_Aim of the exercise:_ The entire listing below is to be written out exactly, minus the pictures.
□ □ □
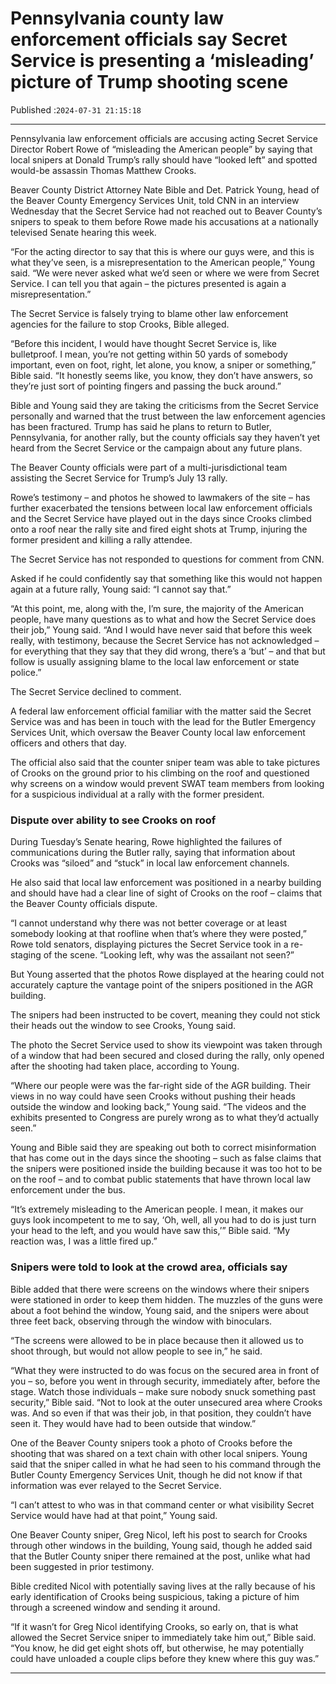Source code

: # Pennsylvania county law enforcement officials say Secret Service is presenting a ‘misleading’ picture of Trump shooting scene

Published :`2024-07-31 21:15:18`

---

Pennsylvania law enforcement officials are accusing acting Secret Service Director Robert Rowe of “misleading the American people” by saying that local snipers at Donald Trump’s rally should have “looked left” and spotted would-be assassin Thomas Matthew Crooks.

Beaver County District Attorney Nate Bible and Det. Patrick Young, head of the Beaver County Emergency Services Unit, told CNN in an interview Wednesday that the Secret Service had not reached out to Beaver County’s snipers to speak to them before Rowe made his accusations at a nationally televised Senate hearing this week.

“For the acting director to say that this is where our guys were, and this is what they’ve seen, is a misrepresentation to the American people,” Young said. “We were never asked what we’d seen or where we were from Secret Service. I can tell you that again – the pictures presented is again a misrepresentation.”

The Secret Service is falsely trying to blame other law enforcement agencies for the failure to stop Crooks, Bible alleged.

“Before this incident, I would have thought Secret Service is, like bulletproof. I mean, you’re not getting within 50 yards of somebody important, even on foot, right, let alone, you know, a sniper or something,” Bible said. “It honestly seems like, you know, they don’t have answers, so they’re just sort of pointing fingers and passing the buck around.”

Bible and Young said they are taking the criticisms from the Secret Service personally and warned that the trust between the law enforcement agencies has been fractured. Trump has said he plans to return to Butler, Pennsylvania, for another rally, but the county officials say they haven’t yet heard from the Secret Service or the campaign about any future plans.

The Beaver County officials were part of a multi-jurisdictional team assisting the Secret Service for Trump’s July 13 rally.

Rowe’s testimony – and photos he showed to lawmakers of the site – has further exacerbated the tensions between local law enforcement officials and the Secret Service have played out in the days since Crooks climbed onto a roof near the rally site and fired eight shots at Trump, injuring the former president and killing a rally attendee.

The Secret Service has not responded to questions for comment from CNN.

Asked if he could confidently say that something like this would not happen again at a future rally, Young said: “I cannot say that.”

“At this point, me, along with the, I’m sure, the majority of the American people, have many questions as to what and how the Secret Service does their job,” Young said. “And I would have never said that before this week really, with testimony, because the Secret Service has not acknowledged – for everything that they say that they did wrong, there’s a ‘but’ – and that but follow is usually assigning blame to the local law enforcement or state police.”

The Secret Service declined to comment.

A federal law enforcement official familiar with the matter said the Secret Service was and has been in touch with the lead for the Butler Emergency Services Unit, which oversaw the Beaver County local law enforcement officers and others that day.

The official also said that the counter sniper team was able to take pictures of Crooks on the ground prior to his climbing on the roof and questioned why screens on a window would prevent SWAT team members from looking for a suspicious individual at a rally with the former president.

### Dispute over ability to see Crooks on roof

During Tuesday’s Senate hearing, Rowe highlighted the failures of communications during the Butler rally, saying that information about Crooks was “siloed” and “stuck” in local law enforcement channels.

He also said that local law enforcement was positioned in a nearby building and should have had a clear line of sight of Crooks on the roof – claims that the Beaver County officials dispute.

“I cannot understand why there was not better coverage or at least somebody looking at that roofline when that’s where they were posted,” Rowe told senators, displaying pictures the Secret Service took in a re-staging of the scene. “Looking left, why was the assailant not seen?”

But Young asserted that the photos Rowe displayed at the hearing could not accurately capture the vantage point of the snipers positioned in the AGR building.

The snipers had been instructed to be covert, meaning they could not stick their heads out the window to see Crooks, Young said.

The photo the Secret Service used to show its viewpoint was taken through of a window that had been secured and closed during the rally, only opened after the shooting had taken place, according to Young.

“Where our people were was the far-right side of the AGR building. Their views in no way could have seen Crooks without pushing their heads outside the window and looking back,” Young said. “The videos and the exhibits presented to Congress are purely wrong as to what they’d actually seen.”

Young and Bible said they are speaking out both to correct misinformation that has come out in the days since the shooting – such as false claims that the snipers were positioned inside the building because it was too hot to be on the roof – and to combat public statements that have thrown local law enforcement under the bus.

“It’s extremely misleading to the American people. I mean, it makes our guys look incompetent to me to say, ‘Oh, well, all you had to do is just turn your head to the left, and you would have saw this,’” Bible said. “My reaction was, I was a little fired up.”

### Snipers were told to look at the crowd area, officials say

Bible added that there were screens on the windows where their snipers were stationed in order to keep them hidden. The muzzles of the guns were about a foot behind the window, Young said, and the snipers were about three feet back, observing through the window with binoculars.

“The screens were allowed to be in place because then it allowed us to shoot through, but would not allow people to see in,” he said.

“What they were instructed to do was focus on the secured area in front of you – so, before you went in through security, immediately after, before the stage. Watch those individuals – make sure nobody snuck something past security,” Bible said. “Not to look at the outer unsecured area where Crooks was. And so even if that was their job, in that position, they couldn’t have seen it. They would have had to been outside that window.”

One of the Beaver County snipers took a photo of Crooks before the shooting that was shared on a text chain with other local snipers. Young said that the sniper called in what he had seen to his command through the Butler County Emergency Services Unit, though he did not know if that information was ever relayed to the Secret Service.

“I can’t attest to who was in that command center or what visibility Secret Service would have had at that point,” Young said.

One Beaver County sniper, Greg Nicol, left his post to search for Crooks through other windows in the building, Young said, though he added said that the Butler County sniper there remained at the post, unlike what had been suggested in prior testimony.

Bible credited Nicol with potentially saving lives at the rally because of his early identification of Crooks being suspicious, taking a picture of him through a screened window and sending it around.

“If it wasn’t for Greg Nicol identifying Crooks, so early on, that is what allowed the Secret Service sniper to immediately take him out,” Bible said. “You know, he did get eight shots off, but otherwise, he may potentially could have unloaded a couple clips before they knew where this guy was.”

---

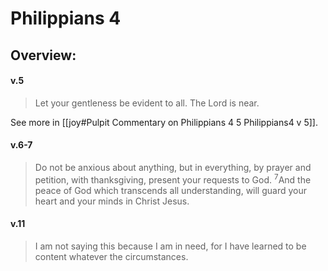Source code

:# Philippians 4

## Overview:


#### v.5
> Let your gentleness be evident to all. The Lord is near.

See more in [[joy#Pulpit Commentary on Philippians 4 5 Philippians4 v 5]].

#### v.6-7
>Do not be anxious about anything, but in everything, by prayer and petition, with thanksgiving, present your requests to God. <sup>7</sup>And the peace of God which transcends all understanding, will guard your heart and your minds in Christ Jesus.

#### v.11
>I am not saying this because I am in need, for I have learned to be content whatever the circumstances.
□ □ □
_Exercise response:_
Source code

: # Pennsylvania county law enforcement officials say Secret Service is presenting a ‘misleading’ picture of Trump shooting scene

Published :`2024-07-31 21:15:18`

---

Pennsylvania law enforcement officials are accusing acting Secret Service Director Robert Rowe of “misleading the American people” by saying that local snipers at Donald Trump’s rally should have “looked left” and spotted would-be assassin Thomas Matthew Crooks.

Beaver County District Attorney Nate Bible and Det. Patrick Young, head of the Beaver County Emergency Services Unit, told CNN in an interview Wednesday that the Secret Service had not reached out to Beaver County’s snipers to speak to them before Rowe made his accusations at a nationally televised Senate hearing this week.

“For the acting director to say that this is where our guys were, and this is what they’ve seen, is a misrepresentation to the American people,” Young said. “We were never asked what we’d seen or where we were from Secret Service. I can tell you that again – the pictures presented is again a misrepresentation.”

The Secret Service is falsely trying to blame other law enforcement agencies for the failure to stop Crooks, Bible alleged.

“Before this incident, I would have thought Secret Service is, like bulletproof. I mean, you’re not getting within 50 yards of somebody important, even on foot, right, let alone, you know, a sniper or something,” Bible said. “It honestly seems like, you know, they don’t have answers, so they’re just sort of pointing fingers and passing the buck around.”

Bible and Young said they are taking the criticisms from the Secret Service personally and warned that the trust between the law enforcement agencies has been fractured. Trump has said he plans to return to Butler, Pennsylvania, for another rally, but the county officials say they haven’t yet heard from the Secret Service or the campaign about any future plans.

The Beaver County officials were part of a multi-jurisdictional team assisting the Secret Service for Trump’s July 13 rally.

Rowe’s testimony – and photos he showed to lawmakers of the site – has further exacerbated the tensions between local law enforcement officials and the Secret Service have played out in the days since Crooks climbed onto a roof near the rally site and fired eight shots at Trump, injuring the former president and killing a rally attendee.

The Secret Service has not responded to questions for comment from CNN.

Asked if he could confidently say that something like this would not happen again at a future rally, Young said: “I cannot say that.”

“At this point, me, along with the, I’m sure, the majority of the American people, have many questions as to what and how the Secret Service does their job,” Young said. “And I would have never said that before this week really, with testimony, because the Secret Service has not acknowledged – for everything that they say that they did wrong, there’s a ‘but’ – and that but follow is usually assigning blame to the local law enforcement or state police.”

The Secret Service declined to comment.

A federal law enforcement official familiar with the matter said the Secret Service was and has been in touch with the lead for the Butler Emergency Services Unit, which oversaw the Beaver County local law enforcement officers and others that day.

The official also said that the counter sniper team was able to take pictures of Crooks on the ground prior to his climbing on the roof and questioned why screens on a window would prevent SWAT team members from looking for a suspicious individual at a rally with the former president.

### Dispute over ability to see Crooks on roof

During Tuesday’s Senate hearing, Rowe highlighted the failures of communications during the Butler rally, saying that information about Crooks was “siloed” and “stuck” in local law enforcement channels.

He also said that local law enforcement was positioned in a nearby building and should have had a clear line of sight of Crooks on the roof – claims that the Beaver County officials dispute.

“I cannot understand why there was not better coverage or at least somebody looking at that roofline when that’s where they were posted,” Rowe told senators, displaying pictures the Secret Service took in a re-staging of the scene. “Looking left, why was the assailant not seen?”

But Young asserted that the photos Rowe displayed at the hearing could not accurately capture the vantage point of the snipers positioned in the AGR building.

The snipers had been instructed to be covert, meaning they could not stick their heads out the window to see Crooks, Young said.

The photo the Secret Service used to show its viewpoint was taken through of a window that had been secured and closed during the rally, only opened after the shooting had taken place, according to Young.

“Where our people were was the far-right side of the AGR building. Their views in no way could have seen Crooks without pushing their heads outside the window and looking back,” Young said. “The videos and the exhibits presented to Congress are purely wrong as to what they’d actually seen.”

Young and Bible said they are speaking out both to correct misinformation that has come out in the days since the shooting – such as false claims that the snipers were positioned inside the building because it was too hot to be on the roof – and to combat public statements that have thrown local law enforcement under the bus.

“It’s extremely misleading to the American people. I mean, it makes our guys look incompetent to me to say, ‘Oh, well, all you had to do is just turn your head to the left, and you would have saw this,’” Bible said. “My reaction was, I was a little fired up.”

### Snipers were told to look at the crowd area, officials say

Bible added that there were screens on the windows where their snipers were stationed in order to keep them hidden. The muzzles of the guns were about a foot behind the window, Young said, and the snipers were about three feet back, observing through the window with binoculars.

“The screens were allowed to be in place because then it allowed us to shoot through, but would not allow people to see in,” he said.

“What they were instructed to do was focus on the secured area in front of you – so, before you went in through security, immediately after, before the stage. Watch those individuals – make sure nobody snuck something past security,” Bible said. “Not to look at the outer unsecured area where Crooks was. And so even if that was their job, in that position, they couldn’t have seen it. They would have had to been outside that window.”

One of the Beaver County snipers took a photo of Crooks before the shooting that was shared on a text chain with other local snipers. Young said that the sniper called in what he had seen to his command through the Butler County Emergency Services Unit, though he did not know if that information was ever relayed to the Secret Service.

“I can’t attest to who was in that command center or what visibility Secret Service would have had at that point,” Young said.

One Beaver County sniper, Greg Nicol, left his post to search for Crooks through other windows in the building, Young said, though he added said that the Butler County sniper there remained at the post, unlike what had been suggested in prior testimony.

Bible credited Nicol with potentially saving lives at the rally because of his early identification of Crooks being suspicious, taking a picture of him through a screened window and sending it around.

“If it wasn’t for Greg Nicol identifying Crooks, so early on, that is what allowed the Secret Service sniper to immediately take him out,” Bible said. “You know, he did get eight shots off, but otherwise, he may potentially could have unloaded a couple clips before they knew where this guy was.”

---

Source code

:# Philippians 4

## Overview:


#### v.5
> Let your gentleness be evident to all. The Lord is near.

See more in [[joy#Pulpit Commentary on Philippians 4 5 Philippians4 v 5]].

#### v.6-7
>Do not be anxious about anything, but in everything, by prayer and petition, with thanksgiving, present your requests to God. <sup>7</sup>And the peace of God which transcends all understanding, will guard your heart and your minds in Christ Jesus.

#### v.11
>I am not saying this because I am in need, for I have learned to be content whatever the circumstances.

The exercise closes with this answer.